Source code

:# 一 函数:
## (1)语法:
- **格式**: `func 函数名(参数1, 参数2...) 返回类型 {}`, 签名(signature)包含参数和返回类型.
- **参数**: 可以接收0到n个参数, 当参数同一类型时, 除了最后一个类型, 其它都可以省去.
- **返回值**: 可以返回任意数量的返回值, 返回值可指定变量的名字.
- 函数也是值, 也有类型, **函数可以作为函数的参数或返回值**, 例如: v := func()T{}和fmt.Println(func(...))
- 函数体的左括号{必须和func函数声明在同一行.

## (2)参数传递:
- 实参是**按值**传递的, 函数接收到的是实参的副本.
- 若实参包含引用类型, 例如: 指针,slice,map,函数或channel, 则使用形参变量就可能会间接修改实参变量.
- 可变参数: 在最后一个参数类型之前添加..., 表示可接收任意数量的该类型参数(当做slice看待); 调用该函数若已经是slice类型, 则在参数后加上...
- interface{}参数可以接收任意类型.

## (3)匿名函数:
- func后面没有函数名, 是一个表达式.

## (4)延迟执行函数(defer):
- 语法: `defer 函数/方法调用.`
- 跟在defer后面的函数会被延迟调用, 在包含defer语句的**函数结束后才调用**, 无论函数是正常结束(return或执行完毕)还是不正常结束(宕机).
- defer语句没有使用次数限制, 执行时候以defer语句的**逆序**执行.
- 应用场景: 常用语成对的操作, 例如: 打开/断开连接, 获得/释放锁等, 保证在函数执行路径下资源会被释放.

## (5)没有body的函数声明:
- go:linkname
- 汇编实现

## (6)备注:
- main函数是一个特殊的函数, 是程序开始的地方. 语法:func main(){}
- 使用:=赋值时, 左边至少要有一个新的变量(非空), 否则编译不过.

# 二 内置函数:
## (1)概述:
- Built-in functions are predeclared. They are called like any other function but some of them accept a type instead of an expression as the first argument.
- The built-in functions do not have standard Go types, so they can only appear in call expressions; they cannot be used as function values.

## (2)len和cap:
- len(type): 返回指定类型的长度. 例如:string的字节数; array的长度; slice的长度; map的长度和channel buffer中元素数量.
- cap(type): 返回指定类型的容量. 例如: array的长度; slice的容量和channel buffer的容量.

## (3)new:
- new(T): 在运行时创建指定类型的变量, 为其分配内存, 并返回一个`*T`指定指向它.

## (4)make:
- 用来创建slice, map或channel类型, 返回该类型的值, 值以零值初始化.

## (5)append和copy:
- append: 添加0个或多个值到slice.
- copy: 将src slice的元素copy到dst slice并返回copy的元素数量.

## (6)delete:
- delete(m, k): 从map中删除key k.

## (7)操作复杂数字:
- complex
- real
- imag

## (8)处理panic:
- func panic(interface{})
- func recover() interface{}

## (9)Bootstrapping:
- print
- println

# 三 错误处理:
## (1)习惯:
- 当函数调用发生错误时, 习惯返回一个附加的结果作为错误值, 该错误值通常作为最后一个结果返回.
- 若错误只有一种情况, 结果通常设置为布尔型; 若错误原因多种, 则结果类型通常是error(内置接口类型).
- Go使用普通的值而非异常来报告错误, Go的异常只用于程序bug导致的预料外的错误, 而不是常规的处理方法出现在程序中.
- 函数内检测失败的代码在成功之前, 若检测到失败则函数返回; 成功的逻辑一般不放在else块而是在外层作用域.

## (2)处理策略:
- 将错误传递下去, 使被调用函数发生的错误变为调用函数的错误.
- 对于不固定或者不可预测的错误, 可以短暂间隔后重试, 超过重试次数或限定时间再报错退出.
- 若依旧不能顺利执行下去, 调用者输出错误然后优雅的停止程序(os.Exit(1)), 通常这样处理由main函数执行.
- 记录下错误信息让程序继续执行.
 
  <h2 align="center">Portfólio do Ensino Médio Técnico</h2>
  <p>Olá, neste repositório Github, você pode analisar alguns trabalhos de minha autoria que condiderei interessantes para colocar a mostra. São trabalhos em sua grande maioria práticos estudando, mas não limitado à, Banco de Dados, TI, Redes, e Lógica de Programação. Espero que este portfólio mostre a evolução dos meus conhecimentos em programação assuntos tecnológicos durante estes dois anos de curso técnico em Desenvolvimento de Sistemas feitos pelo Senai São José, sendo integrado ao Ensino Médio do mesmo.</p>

********************

Problem description: Exact duplication of all the data above is expected.

Result of the task:
Source code

:# 一 函数:
## (1)语法:
- **格式**: `func 函数名(参数1, 参数2...) 返回类型 {}`, 签名(signature)包含参数和返回类型.
- **参数**: 可以接收0到n个参数, 当参数同一类型时, 除了最后一个类型, 其它都可以省去.
- **返回值**: 可以返回任意数量的返回值, 返回值可指定变量的名字.
- 函数也是值, 也有类型, **函数可以作为函数的参数或返回值**, 例如: v := func()T{}和fmt.Println(func(...))
- 函数体的左括号{必须和func函数声明在同一行.

## (2)参数传递:
- 实参是**按值**传递的, 函数接收到的是实参的副本.
- 若实参包含引用类型, 例如: 指针,slice,map,函数或channel, 则使用形参变量就可能会间接修改实参变量.
- 可变参数: 在最后一个参数类型之前添加..., 表示可接收任意数量的该类型参数(当做slice看待); 调用该函数若已经是slice类型, 则在参数后加上...
- interface{}参数可以接收任意类型.

## (3)匿名函数:
- func后面没有函数名, 是一个表达式.

## (4)延迟执行函数(defer):
- 语法: `defer 函数/方法调用.`
- 跟在defer后面的函数会被延迟调用, 在包含defer语句的**函数结束后才调用**, 无论函数是正常结束(return或执行完毕)还是不正常结束(宕机).
- defer语句没有使用次数限制, 执行时候以defer语句的**逆序**执行.
- 应用场景: 常用语成对的操作, 例如: 打开/断开连接, 获得/释放锁等, 保证在函数执行路径下资源会被释放.

## (5)没有body的函数声明:
- go:linkname
- 汇编实现

## (6)备注:
- main函数是一个特殊的函数, 是程序开始的地方. 语法:func main(){}
- 使用:=赋值时, 左边至少要有一个新的变量(非空), 否则编译不过.

# 二 内置函数:
## (1)概述:
- Built-in functions are predeclared. They are called like any other function but some of them accept a type instead of an expression as the first argument.
- The built-in functions do not have standard Go types, so they can only appear in call expressions; they cannot be used as function values.

## (2)len和cap:
- len(type): 返回指定类型的长度. 例如:string的字节数; array的长度; slice的长度; map的长度和channel buffer中元素数量.
- cap(type): 返回指定类型的容量. 例如: array的长度; slice的容量和channel buffer的容量.

## (3)new:
- new(T): 在运行时创建指定类型的变量, 为其分配内存, 并返回一个`*T`指定指向它.

## (4)make:
- 用来创建slice, map或channel类型, 返回该类型的值, 值以零值初始化.

## (5)append和copy:
- append: 添加0个或多个值到slice.
- copy: 将src slice的元素copy到dst slice并返回copy的元素数量.

## (6)delete:
- delete(m, k): 从map中删除key k.

## (7)操作复杂数字:
- complex
- real
- imag

## (8)处理panic:
- func panic(interface{})
- func recover() interface{}

## (9)Bootstrapping:
- print
- println

# 三 错误处理:
## (1)习惯:
- 当函数调用发生错误时, 习惯返回一个附加的结果作为错误值, 该错误值通常作为最后一个结果返回.
- 若错误只有一种情况, 结果通常设置为布尔型; 若错误原因多种, 则结果类型通常是error(内置接口类型).
- Go使用普通的值而非异常来报告错误, Go的异常只用于程序bug导致的预料外的错误, 而不是常规的处理方法出现在程序中.
- 函数内检测失败的代码在成功之前, 若检测到失败则函数返回; 成功的逻辑一般不放在else块而是在外层作用域.

## (2)处理策略:
- 将错误传递下去, 使被调用函数发生的错误变为调用函数的错误.
- 对于不固定或者不可预测的错误, 可以短暂间隔后重试, 超过重试次数或限定时间再报错退出.
- 若依旧不能顺利执行下去, 调用者输出错误然后优雅的停止程序(os.Exit(1)), 通常这样处理由main函数执行.
- 记录下错误信息让程序继续执行.
 
  <h2 align="center">Portfólio do Ensino Médio Técnico</h2>
  <p>Olá, neste repositório Github, você pode analisar alguns trabalhos de minha autoria que condiderei interessantes para colocar a mostra. São trabalhos em sua grande maioria práticos estudando, mas não limitado à, Banco de Dados, TI, Redes, e Lógica de Programação. Espero que este portfólio mostre a evolução dos meus conhecimentos em programação assuntos tecnológicos durante estes dois anos de curso técnico em Desenvolvimento de Sistemas feitos pelo Senai São José, sendo integrado ao Ensino Médio do mesmo.</p>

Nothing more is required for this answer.